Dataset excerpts
○ ○ ○ ○

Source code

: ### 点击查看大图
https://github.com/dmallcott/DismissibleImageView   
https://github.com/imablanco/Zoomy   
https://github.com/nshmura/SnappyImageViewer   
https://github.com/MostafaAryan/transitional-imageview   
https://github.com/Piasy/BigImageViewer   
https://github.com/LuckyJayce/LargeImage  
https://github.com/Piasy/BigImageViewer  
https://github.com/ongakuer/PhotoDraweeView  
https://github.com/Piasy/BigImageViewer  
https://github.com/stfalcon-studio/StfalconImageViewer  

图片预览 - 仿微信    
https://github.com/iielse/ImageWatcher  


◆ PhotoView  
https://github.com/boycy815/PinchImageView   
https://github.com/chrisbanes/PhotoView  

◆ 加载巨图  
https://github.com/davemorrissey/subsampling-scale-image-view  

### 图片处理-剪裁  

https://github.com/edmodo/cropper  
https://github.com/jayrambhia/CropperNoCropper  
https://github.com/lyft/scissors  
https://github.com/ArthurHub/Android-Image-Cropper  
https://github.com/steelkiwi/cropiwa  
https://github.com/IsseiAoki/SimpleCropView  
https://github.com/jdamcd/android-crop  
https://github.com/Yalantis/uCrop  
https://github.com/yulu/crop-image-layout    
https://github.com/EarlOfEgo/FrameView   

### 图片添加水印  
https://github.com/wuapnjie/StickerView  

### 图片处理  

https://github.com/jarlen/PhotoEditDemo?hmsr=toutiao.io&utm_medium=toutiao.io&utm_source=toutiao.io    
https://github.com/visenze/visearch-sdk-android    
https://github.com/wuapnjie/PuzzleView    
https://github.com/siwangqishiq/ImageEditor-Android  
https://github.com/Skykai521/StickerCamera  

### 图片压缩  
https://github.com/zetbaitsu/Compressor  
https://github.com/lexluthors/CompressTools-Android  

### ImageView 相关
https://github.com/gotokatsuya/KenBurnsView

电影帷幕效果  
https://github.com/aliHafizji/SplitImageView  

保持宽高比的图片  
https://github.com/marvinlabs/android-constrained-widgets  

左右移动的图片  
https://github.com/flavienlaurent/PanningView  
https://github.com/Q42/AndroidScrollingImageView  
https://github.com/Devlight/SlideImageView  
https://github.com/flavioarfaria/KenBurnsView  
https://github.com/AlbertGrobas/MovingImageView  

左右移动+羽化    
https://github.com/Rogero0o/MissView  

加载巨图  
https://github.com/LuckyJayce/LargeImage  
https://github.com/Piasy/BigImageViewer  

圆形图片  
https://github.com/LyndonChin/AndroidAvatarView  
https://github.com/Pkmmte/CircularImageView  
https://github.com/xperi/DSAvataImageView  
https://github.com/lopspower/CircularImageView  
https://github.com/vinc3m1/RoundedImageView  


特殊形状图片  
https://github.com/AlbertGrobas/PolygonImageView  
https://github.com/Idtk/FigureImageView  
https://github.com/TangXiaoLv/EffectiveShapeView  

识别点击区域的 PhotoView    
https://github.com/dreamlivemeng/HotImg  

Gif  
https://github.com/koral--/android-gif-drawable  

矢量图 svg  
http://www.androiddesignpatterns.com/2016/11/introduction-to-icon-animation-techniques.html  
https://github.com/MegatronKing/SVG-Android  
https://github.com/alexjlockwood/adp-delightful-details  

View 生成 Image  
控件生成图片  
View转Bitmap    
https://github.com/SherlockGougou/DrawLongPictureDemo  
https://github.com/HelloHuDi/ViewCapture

○ ○ ○ ○

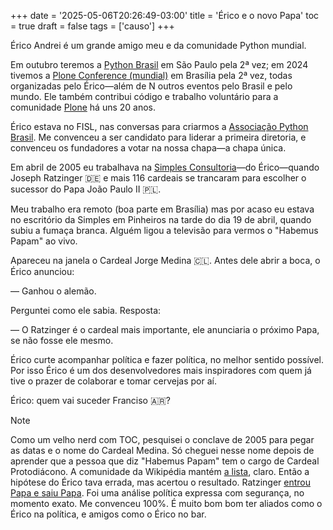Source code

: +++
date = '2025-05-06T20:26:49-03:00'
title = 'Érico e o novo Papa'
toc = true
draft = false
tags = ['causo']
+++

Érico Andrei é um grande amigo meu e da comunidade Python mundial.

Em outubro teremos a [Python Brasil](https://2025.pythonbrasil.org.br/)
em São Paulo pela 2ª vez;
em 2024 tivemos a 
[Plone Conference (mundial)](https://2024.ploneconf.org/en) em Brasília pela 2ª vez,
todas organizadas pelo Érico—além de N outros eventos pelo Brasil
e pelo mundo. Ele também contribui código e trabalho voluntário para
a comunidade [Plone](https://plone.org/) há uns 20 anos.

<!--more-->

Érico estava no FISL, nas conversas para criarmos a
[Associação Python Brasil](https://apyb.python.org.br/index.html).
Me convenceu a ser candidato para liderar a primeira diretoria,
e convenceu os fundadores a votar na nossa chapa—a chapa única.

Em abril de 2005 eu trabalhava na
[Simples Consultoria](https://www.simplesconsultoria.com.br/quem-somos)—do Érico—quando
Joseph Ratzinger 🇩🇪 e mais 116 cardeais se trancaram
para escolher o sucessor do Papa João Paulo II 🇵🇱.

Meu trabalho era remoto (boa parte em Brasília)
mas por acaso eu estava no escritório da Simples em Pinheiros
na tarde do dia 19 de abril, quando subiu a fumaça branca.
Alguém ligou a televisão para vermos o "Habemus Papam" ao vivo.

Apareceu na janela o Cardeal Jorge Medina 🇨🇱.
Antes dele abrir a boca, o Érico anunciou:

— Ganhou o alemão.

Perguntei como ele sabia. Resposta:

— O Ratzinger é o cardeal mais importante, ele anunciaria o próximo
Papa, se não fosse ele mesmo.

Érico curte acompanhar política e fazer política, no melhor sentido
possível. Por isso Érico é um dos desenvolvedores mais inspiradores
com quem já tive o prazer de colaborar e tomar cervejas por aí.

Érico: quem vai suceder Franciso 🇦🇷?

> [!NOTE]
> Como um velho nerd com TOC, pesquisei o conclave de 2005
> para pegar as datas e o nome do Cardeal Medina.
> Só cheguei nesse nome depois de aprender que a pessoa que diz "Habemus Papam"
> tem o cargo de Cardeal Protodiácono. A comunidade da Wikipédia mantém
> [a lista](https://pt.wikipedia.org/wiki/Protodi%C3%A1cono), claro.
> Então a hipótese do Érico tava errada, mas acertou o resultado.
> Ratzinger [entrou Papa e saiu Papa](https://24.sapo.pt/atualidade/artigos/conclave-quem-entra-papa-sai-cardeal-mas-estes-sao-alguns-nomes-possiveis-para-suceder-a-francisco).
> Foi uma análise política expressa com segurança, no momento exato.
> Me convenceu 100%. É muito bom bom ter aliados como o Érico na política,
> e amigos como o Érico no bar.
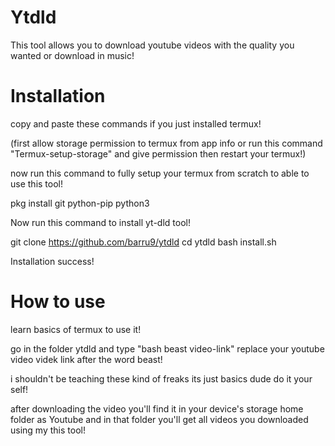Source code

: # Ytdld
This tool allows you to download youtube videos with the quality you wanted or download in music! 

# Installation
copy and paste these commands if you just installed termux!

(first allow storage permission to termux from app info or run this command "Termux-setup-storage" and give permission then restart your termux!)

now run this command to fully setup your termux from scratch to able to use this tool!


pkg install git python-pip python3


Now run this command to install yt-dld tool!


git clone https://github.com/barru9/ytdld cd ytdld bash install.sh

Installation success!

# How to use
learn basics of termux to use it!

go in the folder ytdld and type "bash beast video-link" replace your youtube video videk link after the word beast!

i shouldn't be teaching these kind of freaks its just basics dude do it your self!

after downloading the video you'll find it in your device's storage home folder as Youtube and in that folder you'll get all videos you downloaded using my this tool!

○ ○ ○ ○

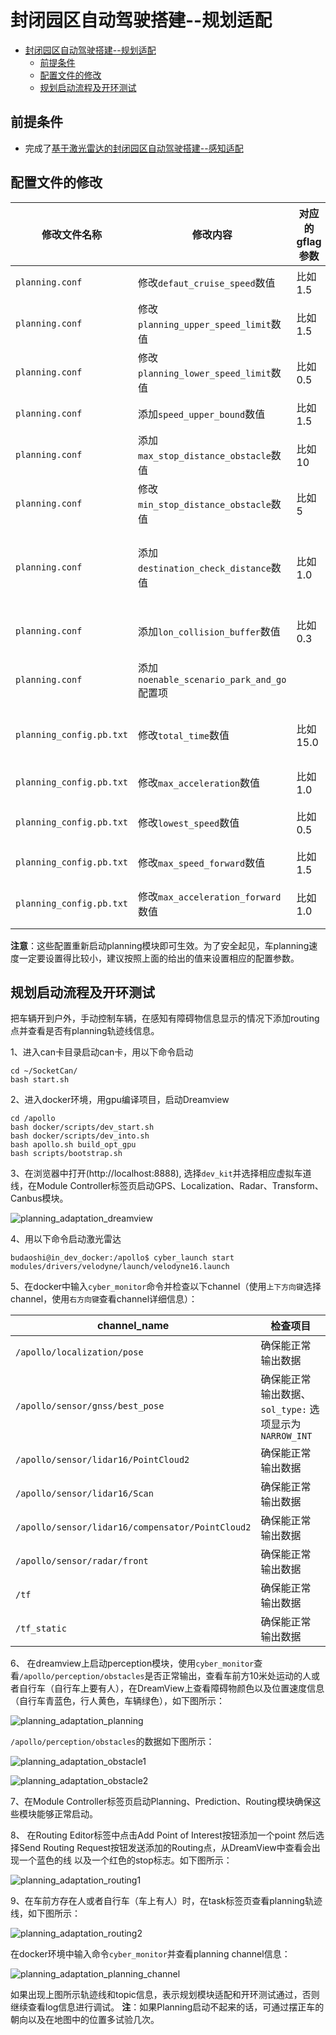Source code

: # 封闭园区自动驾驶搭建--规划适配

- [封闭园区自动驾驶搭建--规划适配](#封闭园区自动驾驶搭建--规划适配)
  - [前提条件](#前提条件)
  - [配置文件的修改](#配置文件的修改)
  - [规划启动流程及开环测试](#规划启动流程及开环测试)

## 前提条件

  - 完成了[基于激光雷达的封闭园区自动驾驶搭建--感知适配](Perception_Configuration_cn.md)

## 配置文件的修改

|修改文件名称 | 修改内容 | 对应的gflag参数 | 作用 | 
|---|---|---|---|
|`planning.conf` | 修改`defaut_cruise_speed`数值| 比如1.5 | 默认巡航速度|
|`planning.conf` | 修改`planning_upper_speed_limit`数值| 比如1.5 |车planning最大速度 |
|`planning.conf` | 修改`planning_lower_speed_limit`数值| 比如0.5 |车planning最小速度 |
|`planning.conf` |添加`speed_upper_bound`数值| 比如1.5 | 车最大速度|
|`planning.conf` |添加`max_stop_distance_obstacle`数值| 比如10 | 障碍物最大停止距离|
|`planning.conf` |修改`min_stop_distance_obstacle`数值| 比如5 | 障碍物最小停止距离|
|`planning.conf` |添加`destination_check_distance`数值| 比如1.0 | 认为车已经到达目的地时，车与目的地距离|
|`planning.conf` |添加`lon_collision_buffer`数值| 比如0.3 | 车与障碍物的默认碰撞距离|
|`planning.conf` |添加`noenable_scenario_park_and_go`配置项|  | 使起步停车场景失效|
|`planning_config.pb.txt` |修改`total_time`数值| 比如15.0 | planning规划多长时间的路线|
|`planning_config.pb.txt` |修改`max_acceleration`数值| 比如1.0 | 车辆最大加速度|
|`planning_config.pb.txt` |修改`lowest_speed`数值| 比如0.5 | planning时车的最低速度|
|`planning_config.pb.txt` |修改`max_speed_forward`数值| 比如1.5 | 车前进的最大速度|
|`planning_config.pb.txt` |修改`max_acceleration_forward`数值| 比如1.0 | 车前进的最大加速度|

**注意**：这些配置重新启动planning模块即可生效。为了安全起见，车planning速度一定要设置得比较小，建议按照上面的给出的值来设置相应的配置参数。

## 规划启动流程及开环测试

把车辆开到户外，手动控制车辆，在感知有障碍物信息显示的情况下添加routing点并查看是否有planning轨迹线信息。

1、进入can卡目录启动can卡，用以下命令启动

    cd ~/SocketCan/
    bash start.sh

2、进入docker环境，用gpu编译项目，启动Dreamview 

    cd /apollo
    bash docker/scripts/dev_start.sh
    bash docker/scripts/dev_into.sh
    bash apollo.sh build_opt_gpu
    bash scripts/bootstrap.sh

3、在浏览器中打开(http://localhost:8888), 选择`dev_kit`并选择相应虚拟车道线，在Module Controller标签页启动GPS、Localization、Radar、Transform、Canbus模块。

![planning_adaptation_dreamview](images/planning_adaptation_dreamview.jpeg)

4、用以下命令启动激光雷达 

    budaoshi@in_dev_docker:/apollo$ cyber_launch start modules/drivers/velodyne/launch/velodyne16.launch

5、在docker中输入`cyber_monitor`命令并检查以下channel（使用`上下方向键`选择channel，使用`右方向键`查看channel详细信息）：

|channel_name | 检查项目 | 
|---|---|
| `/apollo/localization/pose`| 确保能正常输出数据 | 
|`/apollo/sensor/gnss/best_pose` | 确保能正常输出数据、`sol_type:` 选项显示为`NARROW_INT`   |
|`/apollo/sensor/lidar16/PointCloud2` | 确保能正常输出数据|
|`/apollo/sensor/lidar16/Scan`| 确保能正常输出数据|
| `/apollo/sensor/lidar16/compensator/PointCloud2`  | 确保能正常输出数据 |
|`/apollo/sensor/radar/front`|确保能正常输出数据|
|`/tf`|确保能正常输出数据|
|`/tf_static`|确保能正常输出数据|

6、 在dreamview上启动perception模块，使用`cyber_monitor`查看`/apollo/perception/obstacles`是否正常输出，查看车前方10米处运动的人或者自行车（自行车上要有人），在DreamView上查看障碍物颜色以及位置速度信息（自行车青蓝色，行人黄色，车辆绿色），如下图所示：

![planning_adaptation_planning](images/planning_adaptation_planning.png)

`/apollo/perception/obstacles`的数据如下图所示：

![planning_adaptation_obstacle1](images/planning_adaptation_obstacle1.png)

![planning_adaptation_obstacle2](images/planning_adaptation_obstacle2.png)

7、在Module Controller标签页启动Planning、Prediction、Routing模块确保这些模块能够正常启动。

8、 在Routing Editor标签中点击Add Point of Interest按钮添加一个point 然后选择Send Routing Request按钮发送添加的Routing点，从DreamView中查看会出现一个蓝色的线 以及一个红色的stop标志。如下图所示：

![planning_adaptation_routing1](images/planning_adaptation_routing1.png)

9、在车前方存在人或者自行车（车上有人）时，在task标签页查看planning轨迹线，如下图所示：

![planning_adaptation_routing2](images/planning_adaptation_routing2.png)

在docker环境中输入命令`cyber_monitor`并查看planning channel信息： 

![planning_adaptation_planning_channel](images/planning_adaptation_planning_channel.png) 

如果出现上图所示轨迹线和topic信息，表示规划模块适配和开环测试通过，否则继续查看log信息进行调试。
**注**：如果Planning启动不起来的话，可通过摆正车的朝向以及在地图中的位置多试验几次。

○ ○ ○ ○

• Your objective
Copy out, exactly and alone, the lines of the entries above between the ones holding "https://github.com/flavioarfaria/KenBurnsView" and "https://github.com/HelloHuDi/ViewCapture", inclusive.

• Output for this task
https://github.com/flavioarfaria/KenBurnsView  
https://github.com/AlbertGrobas/MovingImageView  

左右移动+羽化    
https://github.com/Rogero0o/MissView  

加载巨图  
https://github.com/LuckyJayce/LargeImage  
https://github.com/Piasy/BigImageViewer  

圆形图片  
https://github.com/LyndonChin/AndroidAvatarView  
https://github.com/Pkmmte/CircularImageView  
https://github.com/xperi/DSAvataImageView  
https://github.com/lopspower/CircularImageView  
https://github.com/vinc3m1/RoundedImageView  


特殊形状图片  
https://github.com/AlbertGrobas/PolygonImageView  
https://github.com/Idtk/FigureImageView  
https://github.com/TangXiaoLv/EffectiveShapeView  

识别点击区域的 PhotoView    
https://github.com/dreamlivemeng/HotImg  

Gif  
https://github.com/koral--/android-gif-drawable  

矢量图 svg  
http://www.androiddesignpatterns.com/2016/11/introduction-to-icon-animation-techniques.html  
https://github.com/MegatronKing/SVG-Android  
https://github.com/alexjlockwood/adp-delightful-details  

View 生成 Image  
控件生成图片  
View转Bitmap    
https://github.com/SherlockGougou/DrawLongPictureDemo  
https://github.com/HelloHuDi/ViewCapture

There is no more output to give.